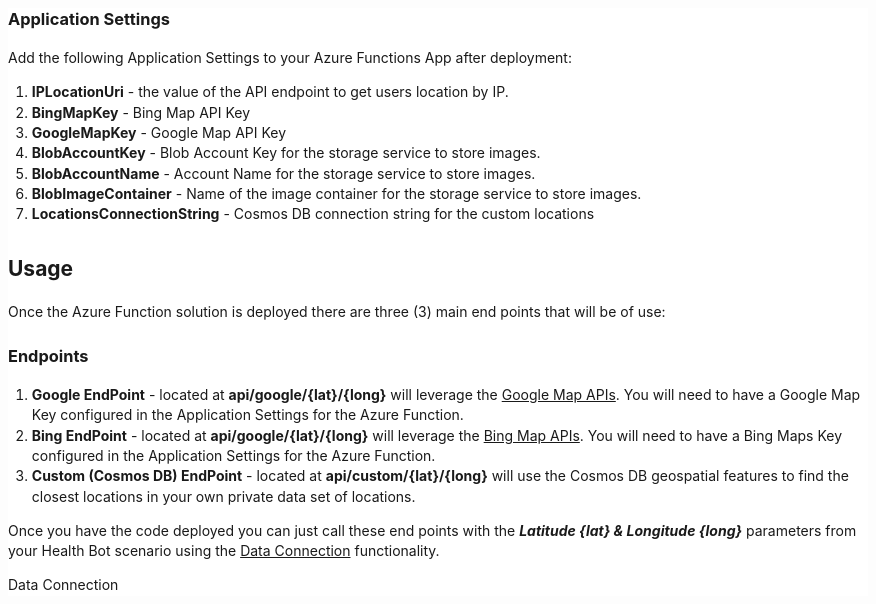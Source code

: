 ### Application Settings
Add the following Application Settings to your Azure Functions App after deployment:

1. **IPLocationUri** - the value of the API endpoint to get users location by IP.
2. **BingMapKey** - Bing Map API Key
1. **GoogleMapKey** - Google Map API Key
1. **BlobAccountKey** - Blob Account Key for the storage service to store images.
1. **BlobAccountName** - Account Name for the storage service to store images.
1. **BlobImageContainer** - Name of the image container for the storage service to store images.
1. **LocationsConnectionString** - Cosmos DB connection string for the custom locations 

## Usage
Once the Azure Function solution is deployed there are three (3) main end points that will be of use:

### <a name=endpoints>Endpoints</a>
1. **Google EndPoint** - located at **api/google/{lat}/{long}** will leverage the [Google Map APIs](https://developers.google.com/maps/documentation/maps-static/intro).  You will need to have a Google Map Key configured in the Application Settings for the Azure Function.
1. **Bing EndPoint** - located at **api/google/{lat}/{long}** will leverage the [Bing Map APIs](https://dev.virtualearth.net/).  You will need to have a Bing Maps Key configured in the Application Settings for the Azure Function.
1. **Custom (Cosmos DB) EndPoint** - located at **api/custom/{lat}/{long}** will use the Cosmos DB geospatial features to find the closest locations in your own private data set of locations.  

Once you have the code deployed you can just call these end points with the **_Latitude {lat} & Longitude {long}_** parameters from your Health Bot scenario using the [Data Connection](https://docs.microsoft.com/en-us/HealthBot/scenario-authoring/advanced_functionality#data-connections) functionality.  

<a name="dataconnection">Data Connection</a>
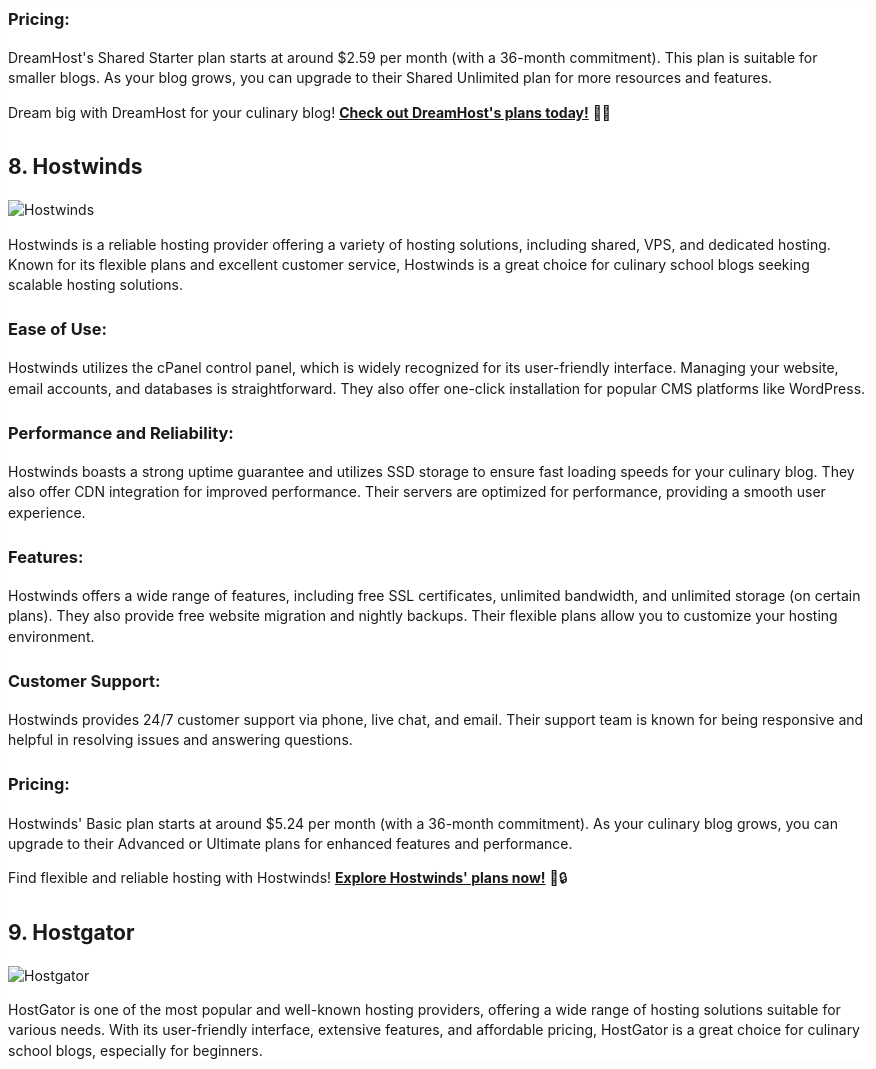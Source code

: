 ### Pricing:
DreamHost's Shared Starter plan starts at around $2.59 per month (with a 36-month commitment). This plan is suitable for smaller blogs. As your blog grows, you can upgrade to their Shared Unlimited plan for more resources and features.

Dream big with DreamHost for your culinary blog! **[Check out DreamHost's plans today!](https://snipitx.com/dreamhost-jy)** 💭✨

## 8. Hostwinds

![Hostwinds](https://i.imgur.com/53aSNXx.jpeg "Hostwinds Hosting")

Hostwinds is a reliable hosting provider offering a variety of hosting solutions, including shared, VPS, and dedicated hosting. Known for its flexible plans and excellent customer service, Hostwinds is a great choice for culinary school blogs seeking scalable hosting solutions.

### Ease of Use:
Hostwinds utilizes the cPanel control panel, which is widely recognized for its user-friendly interface. Managing your website, email accounts, and databases is straightforward. They also offer one-click installation for popular CMS platforms like WordPress.

### Performance and Reliability:
Hostwinds boasts a strong uptime guarantee and utilizes SSD storage to ensure fast loading speeds for your culinary blog. They also offer CDN integration for improved performance. Their servers are optimized for performance, providing a smooth user experience.

### Features:
Hostwinds offers a wide range of features, including free SSL certificates, unlimited bandwidth, and unlimited storage (on certain plans). They also provide free website migration and nightly backups. Their flexible plans allow you to customize your hosting environment.

### Customer Support:
Hostwinds provides 24/7 customer support via phone, live chat, and email. Their support team is known for being responsive and helpful in resolving issues and answering questions.

### Pricing:
Hostwinds' Basic plan starts at around $5.24 per month (with a 36-month commitment). As your culinary blog grows, you can upgrade to their Advanced or Ultimate plans for enhanced features and performance.

Find flexible and reliable hosting with Hostwinds! **[Explore Hostwinds' plans now!](https://snipitx.com/hostwinds-jy)** 💨🔒

## 9. Hostgator

![Hostgator](https://i.imgur.com/BcVkH57.jpeg "Hostgator Hosting")

HostGator is one of the most popular and well-known hosting providers, offering a wide range of hosting solutions suitable for various needs. With its user-friendly interface, extensive features, and affordable pricing, HostGator is a great choice for culinary school blogs, especially for beginners.
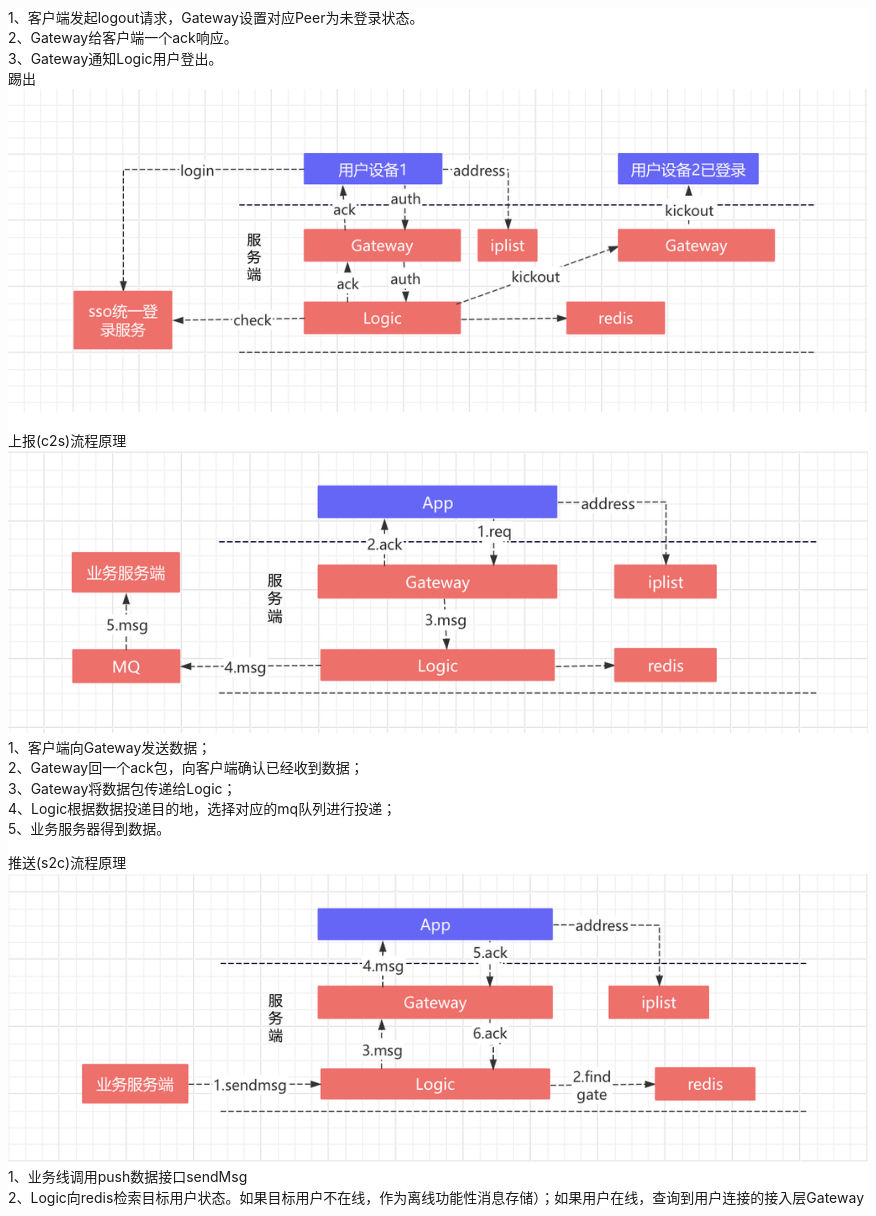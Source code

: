 1、客户端发起logout请求，Gateway设置对应Peer为未登录状态。   
2、Gateway给客户端一个ack响应。   
3、Gateway通知Logic用户登出。   
踢出
![kickout](../assets/im_sdk踢出.png)

上报(c2s)流程原理
![c2s](../assets/im_sdkc2s.png)
1、客户端向Gateway发送数据；   
2、Gateway回一个ack包，向客户端确认已经收到数据；   
3、Gateway将数据包传递给Logic；   
4、Logic根据数据投递目的地，选择对应的mq队列进行投递；   
5、业务服务器得到数据。

推送(s2c)流程原理
![s2c](../assets/im_sdks2c.png)
1、业务线调用push数据接口sendMsg    
2、Logic向redis检索目标用户状态。如果目标用户不在线，作为离线功能性消息存储）；如果用户在线，查询到用户连接的接入层Gateway    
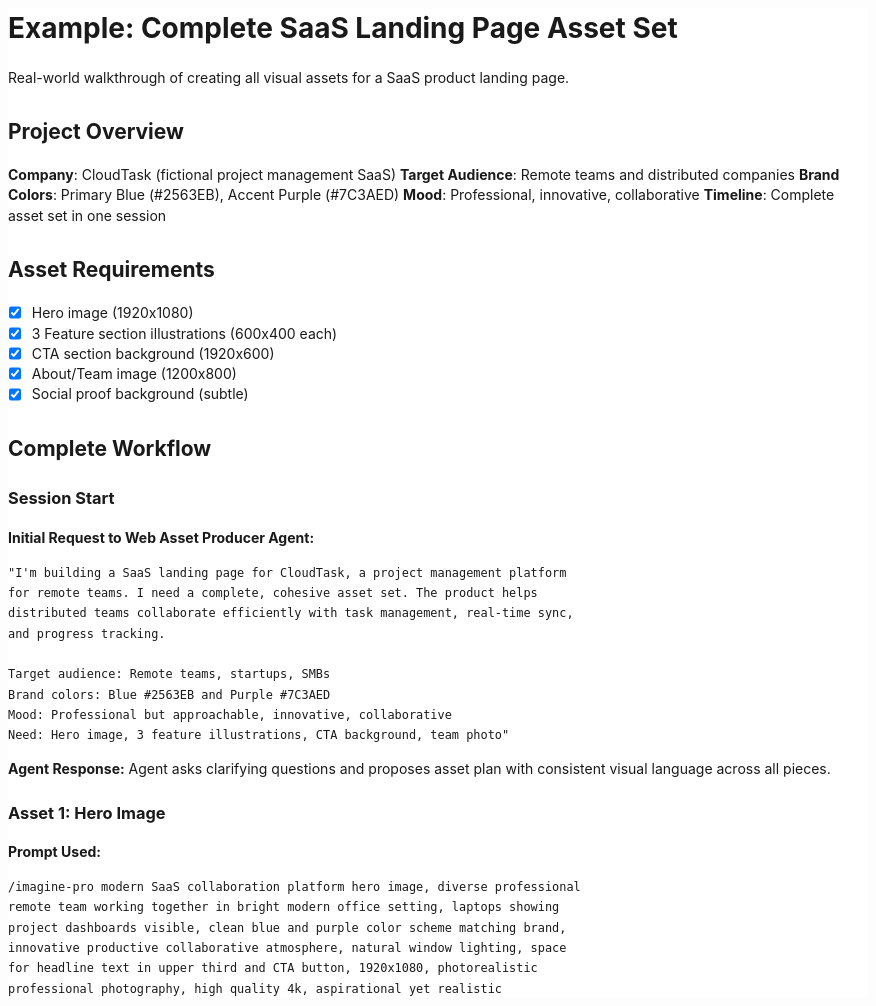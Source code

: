 # Example: Complete SaaS Landing Page Asset Set

Real-world walkthrough of creating all visual assets for a SaaS product landing page.

## Project Overview

**Company**: CloudTask (fictional project management SaaS)
**Target Audience**: Remote teams and distributed companies
**Brand Colors**: Primary Blue (#2563EB), Accent Purple (#7C3AED)
**Mood**: Professional, innovative, collaborative
**Timeline**: Complete asset set in one session

## Asset Requirements

- [x] Hero image (1920x1080)
- [x] 3 Feature section illustrations (600x400 each)
- [x] CTA section background (1920x600)
- [x] About/Team image (1200x800)
- [x] Social proof background (subtle)

## Complete Workflow

### Session Start

**Initial Request to Web Asset Producer Agent:**
```
"I'm building a SaaS landing page for CloudTask, a project management platform
for remote teams. I need a complete, cohesive asset set. The product helps
distributed teams collaborate efficiently with task management, real-time sync,
and progress tracking.

Target audience: Remote teams, startups, SMBs
Brand colors: Blue #2563EB and Purple #7C3AED
Mood: Professional but approachable, innovative, collaborative
Need: Hero image, 3 feature illustrations, CTA background, team photo"
```

**Agent Response:**
Agent asks clarifying questions and proposes asset plan with consistent visual
language across all pieces.

### Asset 1: Hero Image

**Prompt Used:**
```
/imagine-pro modern SaaS collaboration platform hero image, diverse professional
remote team working together in bright modern office setting, laptops showing
project dashboards visible, clean blue and purple color scheme matching brand,
innovative productive collaborative atmosphere, natural window lighting, space
for headline text in upper third and CTA button, 1920x1080, photorealistic
professional photography, high quality 4k, aspirational yet realistic
```
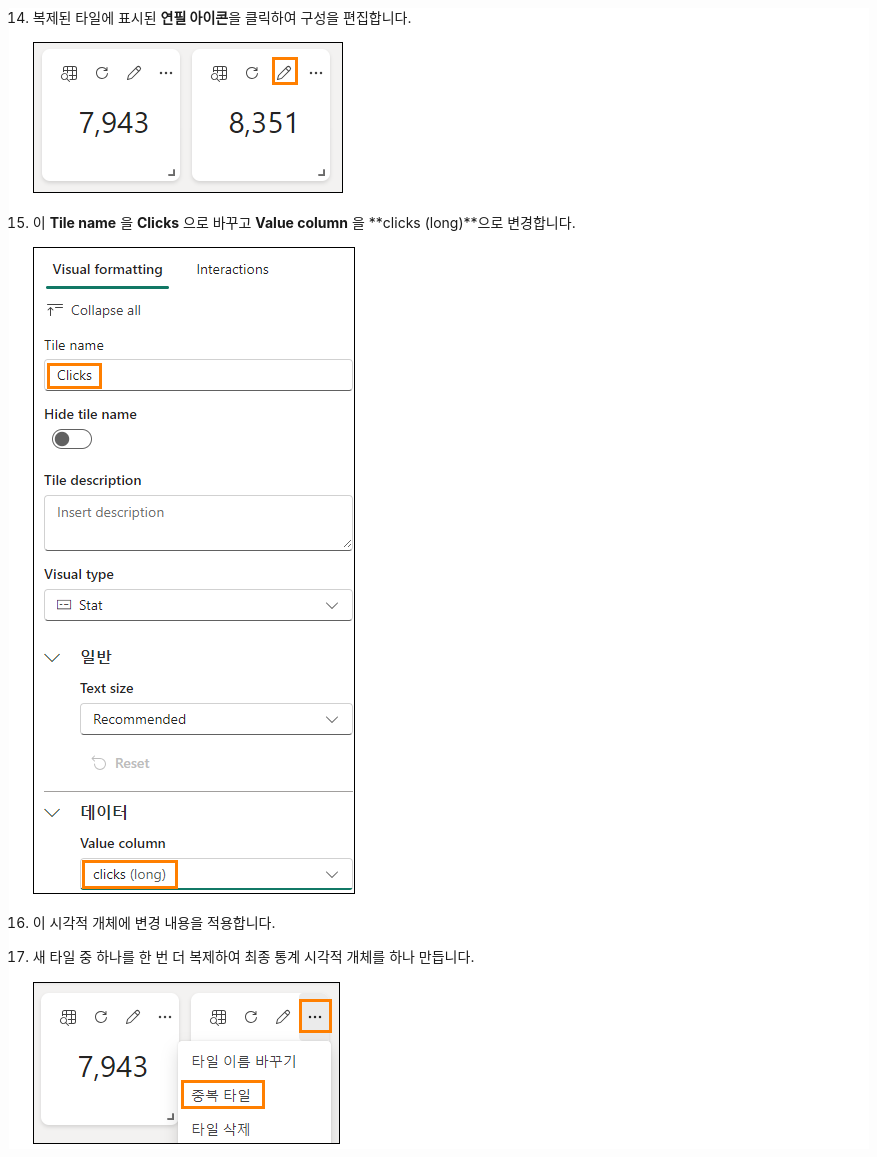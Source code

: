 14. 복제된 타일에 표시된 **연필 아이콘**을 클릭하여 구성을 편집합니다.

    ![](./media/lab-05/image096.png)

15. 이 **Tile name** 을 **Clicks** 으로 바꾸고 **Value column** 을 **clicks (long)**으로 변경합니다.

    ![](./media/lab-05/image099.png)

16. 이 시각적 개체에 변경 내용을 적용합니다.

17. 새 타일 중 하나를 한 번 더 복제하여 최종 통계 시각적 개체를 하나 만듭니다.

    ![](./media/lab-05/image102.png)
• • •
Work to be completed => Beginning with the first line of the records and ending with the line that contains "2. **BingMapKey** - Bing Map API Key", reproduce every line exactly, omitting pictures and adding nothing.

Your response =>
Source code

: ### Application Settings
Add the following Application Settings to your Azure Functions App after deployment:

1. **IPLocationUri** - the value of the API endpoint to get users location by IP.
2. **BingMapKey** - Bing Map API Key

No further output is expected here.